### Collected data
──────────

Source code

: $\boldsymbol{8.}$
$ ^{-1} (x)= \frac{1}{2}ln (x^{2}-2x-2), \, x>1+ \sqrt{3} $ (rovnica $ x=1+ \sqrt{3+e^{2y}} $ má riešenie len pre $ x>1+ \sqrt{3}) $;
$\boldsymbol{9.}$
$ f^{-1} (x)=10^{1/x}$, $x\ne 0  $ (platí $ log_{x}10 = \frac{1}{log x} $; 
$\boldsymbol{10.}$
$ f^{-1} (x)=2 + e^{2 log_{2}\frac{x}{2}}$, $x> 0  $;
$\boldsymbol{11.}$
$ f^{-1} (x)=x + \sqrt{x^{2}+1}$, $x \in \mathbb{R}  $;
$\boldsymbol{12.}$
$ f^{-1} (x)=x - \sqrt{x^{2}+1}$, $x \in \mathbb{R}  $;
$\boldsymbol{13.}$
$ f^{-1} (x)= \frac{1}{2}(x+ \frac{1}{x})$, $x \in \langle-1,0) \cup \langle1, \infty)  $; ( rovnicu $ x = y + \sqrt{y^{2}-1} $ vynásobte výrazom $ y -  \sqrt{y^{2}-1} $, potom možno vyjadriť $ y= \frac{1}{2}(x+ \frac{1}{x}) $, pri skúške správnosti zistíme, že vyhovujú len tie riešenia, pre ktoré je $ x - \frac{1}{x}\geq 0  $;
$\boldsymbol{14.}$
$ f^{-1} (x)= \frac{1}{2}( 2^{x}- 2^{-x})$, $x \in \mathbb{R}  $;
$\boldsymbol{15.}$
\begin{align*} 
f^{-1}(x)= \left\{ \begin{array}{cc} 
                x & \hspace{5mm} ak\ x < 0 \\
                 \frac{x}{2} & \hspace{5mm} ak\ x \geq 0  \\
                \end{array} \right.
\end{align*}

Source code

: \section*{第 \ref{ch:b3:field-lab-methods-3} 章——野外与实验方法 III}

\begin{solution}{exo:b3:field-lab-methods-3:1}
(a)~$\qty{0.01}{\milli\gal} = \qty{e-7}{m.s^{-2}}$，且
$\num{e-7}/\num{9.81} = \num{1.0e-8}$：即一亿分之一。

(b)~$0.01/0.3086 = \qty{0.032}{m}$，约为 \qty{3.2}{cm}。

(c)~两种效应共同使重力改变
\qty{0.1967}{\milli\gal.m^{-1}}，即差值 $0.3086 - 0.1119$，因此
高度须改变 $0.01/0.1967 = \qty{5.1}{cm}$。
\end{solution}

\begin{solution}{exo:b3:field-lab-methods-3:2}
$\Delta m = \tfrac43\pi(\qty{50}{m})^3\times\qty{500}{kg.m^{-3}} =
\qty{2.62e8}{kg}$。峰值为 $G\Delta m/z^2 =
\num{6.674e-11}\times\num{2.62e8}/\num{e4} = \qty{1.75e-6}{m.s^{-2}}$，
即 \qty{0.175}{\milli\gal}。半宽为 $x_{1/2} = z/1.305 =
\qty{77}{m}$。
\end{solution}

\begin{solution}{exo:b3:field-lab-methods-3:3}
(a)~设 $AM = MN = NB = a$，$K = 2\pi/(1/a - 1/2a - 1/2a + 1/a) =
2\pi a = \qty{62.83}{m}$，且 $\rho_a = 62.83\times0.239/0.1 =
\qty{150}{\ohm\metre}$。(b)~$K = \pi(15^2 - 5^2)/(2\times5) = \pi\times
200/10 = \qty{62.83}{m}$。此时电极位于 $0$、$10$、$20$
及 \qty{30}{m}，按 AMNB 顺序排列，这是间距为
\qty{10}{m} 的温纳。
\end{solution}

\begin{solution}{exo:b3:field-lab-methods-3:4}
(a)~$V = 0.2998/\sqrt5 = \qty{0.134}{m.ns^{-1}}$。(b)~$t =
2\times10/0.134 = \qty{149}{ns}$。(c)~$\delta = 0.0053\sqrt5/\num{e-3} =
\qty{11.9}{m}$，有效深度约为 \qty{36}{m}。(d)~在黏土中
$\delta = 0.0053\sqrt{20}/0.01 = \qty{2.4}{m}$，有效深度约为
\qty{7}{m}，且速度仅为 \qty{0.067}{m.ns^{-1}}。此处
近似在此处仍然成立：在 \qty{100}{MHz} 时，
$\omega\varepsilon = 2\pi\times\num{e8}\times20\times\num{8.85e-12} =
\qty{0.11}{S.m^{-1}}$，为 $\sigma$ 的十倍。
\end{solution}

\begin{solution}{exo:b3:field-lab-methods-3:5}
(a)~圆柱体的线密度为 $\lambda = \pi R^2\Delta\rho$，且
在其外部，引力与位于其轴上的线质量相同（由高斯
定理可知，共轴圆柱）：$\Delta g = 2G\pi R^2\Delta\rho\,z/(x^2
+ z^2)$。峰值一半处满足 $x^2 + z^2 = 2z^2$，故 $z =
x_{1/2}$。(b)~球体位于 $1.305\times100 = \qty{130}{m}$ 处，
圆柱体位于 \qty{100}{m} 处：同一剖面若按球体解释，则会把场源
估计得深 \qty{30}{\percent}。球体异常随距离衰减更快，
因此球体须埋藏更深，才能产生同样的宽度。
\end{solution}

──────────

### REQUIRED ACTION
All entries above should be duplicated exactly, none omitted.

### ANSWER TO THIS PROBLEM
Source code

: $\boldsymbol{8.}$
$ ^{-1} (x)= \frac{1}{2}ln (x^{2}-2x-2), \, x>1+ \sqrt{3} $ (rovnica $ x=1+ \sqrt{3+e^{2y}} $ má riešenie len pre $ x>1+ \sqrt{3}) $;
$\boldsymbol{9.}$
$ f^{-1} (x)=10^{1/x}$, $x\ne 0  $ (platí $ log_{x}10 = \frac{1}{log x} $; 
$\boldsymbol{10.}$
$ f^{-1} (x)=2 + e^{2 log_{2}\frac{x}{2}}$, $x> 0  $;
$\boldsymbol{11.}$
$ f^{-1} (x)=x + \sqrt{x^{2}+1}$, $x \in \mathbb{R}  $;
$\boldsymbol{12.}$
$ f^{-1} (x)=x - \sqrt{x^{2}+1}$, $x \in \mathbb{R}  $;
$\boldsymbol{13.}$
$ f^{-1} (x)= \frac{1}{2}(x+ \frac{1}{x})$, $x \in \langle-1,0) \cup \langle1, \infty)  $; ( rovnicu $ x = y + \sqrt{y^{2}-1} $ vynásobte výrazom $ y -  \sqrt{y^{2}-1} $, potom možno vyjadriť $ y= \frac{1}{2}(x+ \frac{1}{x}) $, pri skúške správnosti zistíme, že vyhovujú len tie riešenia, pre ktoré je $ x - \frac{1}{x}\geq 0  $;
$\boldsymbol{14.}$
$ f^{-1} (x)= \frac{1}{2}( 2^{x}- 2^{-x})$, $x \in \mathbb{R}  $;
$\boldsymbol{15.}$
\begin{align*} 
f^{-1}(x)= \left\{ \begin{array}{cc} 
                x & \hspace{5mm} ak\ x < 0 \\
                 \frac{x}{2} & \hspace{5mm} ak\ x \geq 0  \\
                \end{array} \right.
\end{align*}

Source code

: \section*{第 \ref{ch:b3:field-lab-methods-3} 章——野外与实验方法 III}

\begin{solution}{exo:b3:field-lab-methods-3:1}
(a)~$\qty{0.01}{\milli\gal} = \qty{e-7}{m.s^{-2}}$，且
$\num{e-7}/\num{9.81} = \num{1.0e-8}$：即一亿分之一。

(b)~$0.01/0.3086 = \qty{0.032}{m}$，约为 \qty{3.2}{cm}。

(c)~两种效应共同使重力改变
\qty{0.1967}{\milli\gal.m^{-1}}，即差值 $0.3086 - 0.1119$，因此
高度须改变 $0.01/0.1967 = \qty{5.1}{cm}$。
\end{solution}

\begin{solution}{exo:b3:field-lab-methods-3:2}
$\Delta m = \tfrac43\pi(\qty{50}{m})^3\times\qty{500}{kg.m^{-3}} =
\qty{2.62e8}{kg}$。峰值为 $G\Delta m/z^2 =
\num{6.674e-11}\times\num{2.62e8}/\num{e4} = \qty{1.75e-6}{m.s^{-2}}$，
即 \qty{0.175}{\milli\gal}。半宽为 $x_{1/2} = z/1.305 =
\qty{77}{m}$。
\end{solution}

\begin{solution}{exo:b3:field-lab-methods-3:3}
(a)~设 $AM = MN = NB = a$，$K = 2\pi/(1/a - 1/2a - 1/2a + 1/a) =
2\pi a = \qty{62.83}{m}$，且 $\rho_a = 62.83\times0.239/0.1 =
\qty{150}{\ohm\metre}$。(b)~$K = \pi(15^2 - 5^2)/(2\times5) = \pi\times
200/10 = \qty{62.83}{m}$。此时电极位于 $0$、$10$、$20$
及 \qty{30}{m}，按 AMNB 顺序排列，这是间距为
\qty{10}{m} 的温纳。
\end{solution}

\begin{solution}{exo:b3:field-lab-methods-3:4}
(a)~$V = 0.2998/\sqrt5 = \qty{0.134}{m.ns^{-1}}$。(b)~$t =
2\times10/0.134 = \qty{149}{ns}$。(c)~$\delta = 0.0053\sqrt5/\num{e-3} =
\qty{11.9}{m}$，有效深度约为 \qty{36}{m}。(d)~在黏土中
$\delta = 0.0053\sqrt{20}/0.01 = \qty{2.4}{m}$，有效深度约为
\qty{7}{m}，且速度仅为 \qty{0.067}{m.ns^{-1}}。此处
近似在此处仍然成立：在 \qty{100}{MHz} 时，
$\omega\varepsilon = 2\pi\times\num{e8}\times20\times\num{8.85e-12} =
\qty{0.11}{S.m^{-1}}$，为 $\sigma$ 的十倍。
\end{solution}

\begin{solution}{exo:b3:field-lab-methods-3:5}
(a)~圆柱体的线密度为 $\lambda = \pi R^2\Delta\rho$，且
在其外部，引力与位于其轴上的线质量相同（由高斯
定理可知，共轴圆柱）：$\Delta g = 2G\pi R^2\Delta\rho\,z/(x^2
+ z^2)$。峰值一半处满足 $x^2 + z^2 = 2z^2$，故 $z =
x_{1/2}$。(b)~球体位于 $1.305\times100 = \qty{130}{m}$ 处，
圆柱体位于 \qty{100}{m} 处：同一剖面若按球体解释，则会把场源
估计得深 \qty{30}{\percent}。球体异常随距离衰减更快，
因此球体须埋藏更深，才能产生同样的宽度。
\end{solution}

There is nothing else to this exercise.